Tuesday, December 22, 2009

What are "redundant antiquities"?

The AAMD written testimony to the CPAC review of Article II of the MOU with Italy is now available [pdf]. The submission by Kaywin Feldman, Director and President of the Minneapolis Institute of Arts, is one of the pieces made available (dated, November 13, 2009). Feldman took a critical position against the Italian authorities. (Members of the AAMD need to remember that several of their institutions had been happily buying, no doubt in "good faith", recently surfaced antiquities ripped from archaeological contexts in Italy.)

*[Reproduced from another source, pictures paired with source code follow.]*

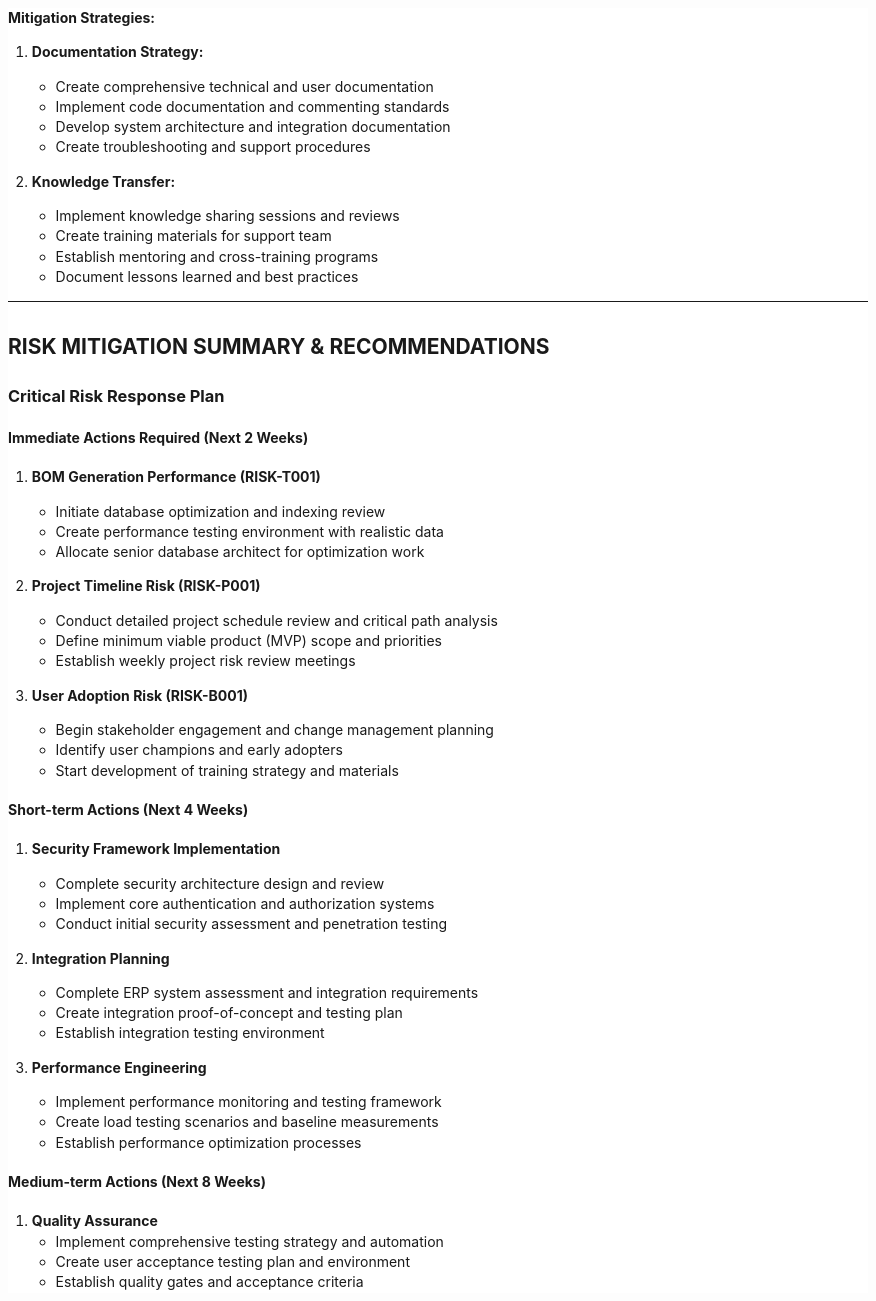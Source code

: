 **Mitigation Strategies:**
1. **Documentation Strategy:**
   - Create comprehensive technical and user documentation
   - Implement code documentation and commenting standards
   - Develop system architecture and integration documentation
   - Create troubleshooting and support procedures

2. **Knowledge Transfer:**
   - Implement knowledge sharing sessions and reviews
   - Create training materials for support team
   - Establish mentoring and cross-training programs
   - Document lessons learned and best practices

---

## RISK MITIGATION SUMMARY & RECOMMENDATIONS

### Critical Risk Response Plan

#### Immediate Actions Required (Next 2 Weeks)
1. **BOM Generation Performance (RISK-T001)**
   - Initiate database optimization and indexing review
   - Create performance testing environment with realistic data
   - Allocate senior database architect for optimization work

2. **Project Timeline Risk (RISK-P001)**
   - Conduct detailed project schedule review and critical path analysis
   - Define minimum viable product (MVP) scope and priorities
   - Establish weekly project risk review meetings

3. **User Adoption Risk (RISK-B001)**
   - Begin stakeholder engagement and change management planning
   - Identify user champions and early adopters
   - Start development of training strategy and materials

#### Short-term Actions (Next 4 Weeks)
1. **Security Framework Implementation**
   - Complete security architecture design and review
   - Implement core authentication and authorization systems
   - Conduct initial security assessment and penetration testing

2. **Integration Planning**
   - Complete ERP system assessment and integration requirements
   - Create integration proof-of-concept and testing plan
   - Establish integration testing environment

3. **Performance Engineering**
   - Implement performance monitoring and testing framework
   - Create load testing scenarios and baseline measurements
   - Establish performance optimization processes

#### Medium-term Actions (Next 8 Weeks)
1. **Quality Assurance**
   - Implement comprehensive testing strategy and automation
   - Create user acceptance testing plan and environment
   - Establish quality gates and acceptance criteria
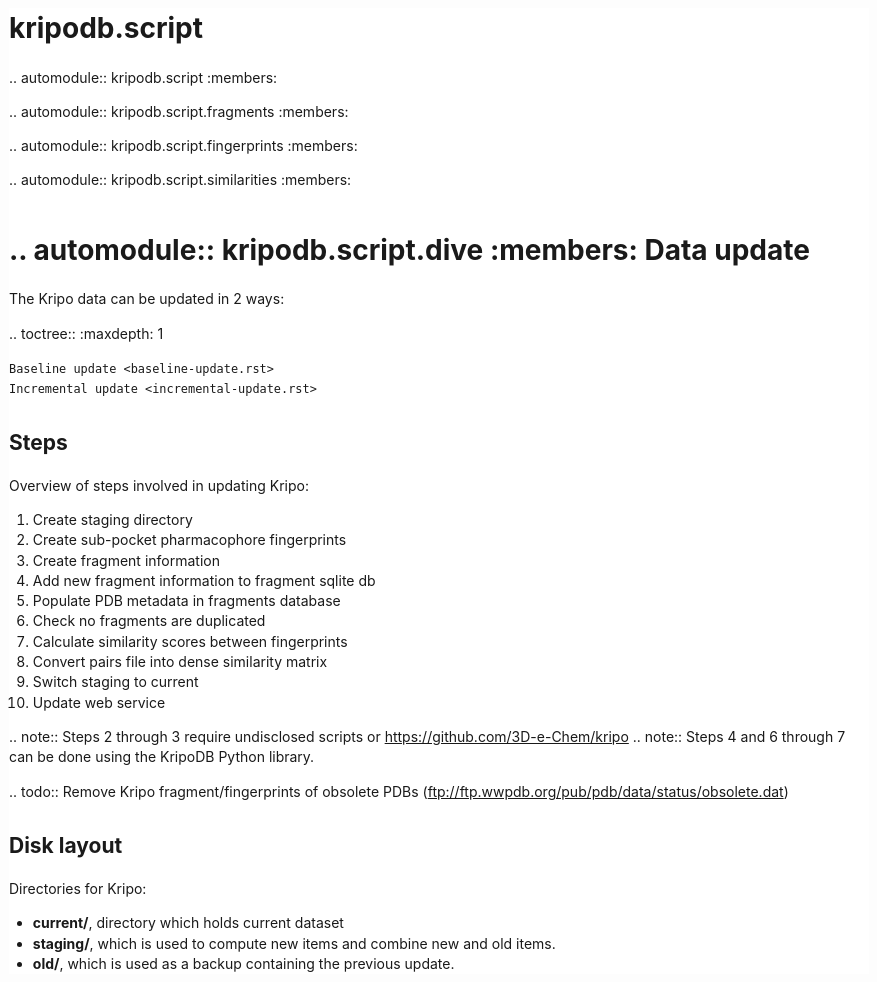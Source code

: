 kripodb.script
==============

.. automodule:: kripodb.script
    :members:

.. automodule:: kripodb.script.fragments
    :members:

.. automodule:: kripodb.script.fingerprints
    :members:

.. automodule:: kripodb.script.similarities
    :members:

.. automodule:: kripodb.script.dive
    :members:
Data update
===========

The Kripo data can be updated in 2 ways:

.. toctree::
    :maxdepth: 1

    Baseline update <baseline-update.rst>
    Incremental update <incremental-update.rst>

Steps
-----

Overview of steps involved in updating Kripo:

1. Create staging directory
2. Create sub-pocket pharmacophore fingerprints
3. Create fragment information
4. Add new fragment information to fragment sqlite db
5. Populate PDB metadata in fragments database
6. Check no fragments are duplicated
7. Calculate similarity scores between fingerprints
8. Convert pairs file into dense similarity matrix
9. Switch staging to current
10. Update web service

.. note:: Steps 2 through 3 require undisclosed scripts or https://github.com/3D-e-Chem/kripo
.. note:: Steps 4 and 6 through 7 can be done using the KripoDB Python library.

.. todo:: Remove Kripo fragment/fingerprints of obsolete PDBs (ftp://ftp.wwpdb.org/pub/pdb/data/status/obsolete.dat)

Disk layout
-----------

Directories for Kripo:

* **current/**, directory which holds current dataset
* **staging/**, which is used to compute new items and combine new and old items.
* **old/**, which is used as a backup containing the previous update.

Feldman appears to misunderstand archaeological material when she wrote:
The spirit of support and cooperation emphasized in the MOU would be much better served if American museums could acquire redundant antiquities and borrow objects for long-term loan from Italian museums. AAMD believes that the United States government should encourage developed countries, such as Italy, to make redundant antiquities available to the legitimate market as a way to curtail looting.
What are these "redundant antiquities"?

The phrase seems to be traced back to William G. Pearlstein, "Claims for the Repatriation of Cultural Property: Prospects for a Managed Antiquities Market",  Law and Policy in International Business, Vol. 28 (1996). Pearlstein, who also gave a presentation at the MOU review, wrote:
Nevertheless, the cumulative effect of the patrimony claims has been to chill the overall appetite of U.S. market participants for new acquisitions to the point that, unless the present trend is reversed, the long term viability of the U.S. antiquities market may be in doubt. This chilling effect extends not only to the high-end of the antiquities market, where the market value of an acquisition can justify the legal costs of a patrimony claim, but to the great majority of redundant antiquities that lack special archeological, historical, or cultural significance to any particular source nation.
What did Pearlstein have in mind? And what does Feldman consider to be in this category?

Are they suggesting breaking up tomb-groups in the reserves of Italian museums to sell on some notional licit market? What will be the implications for future studies of this archaeological material?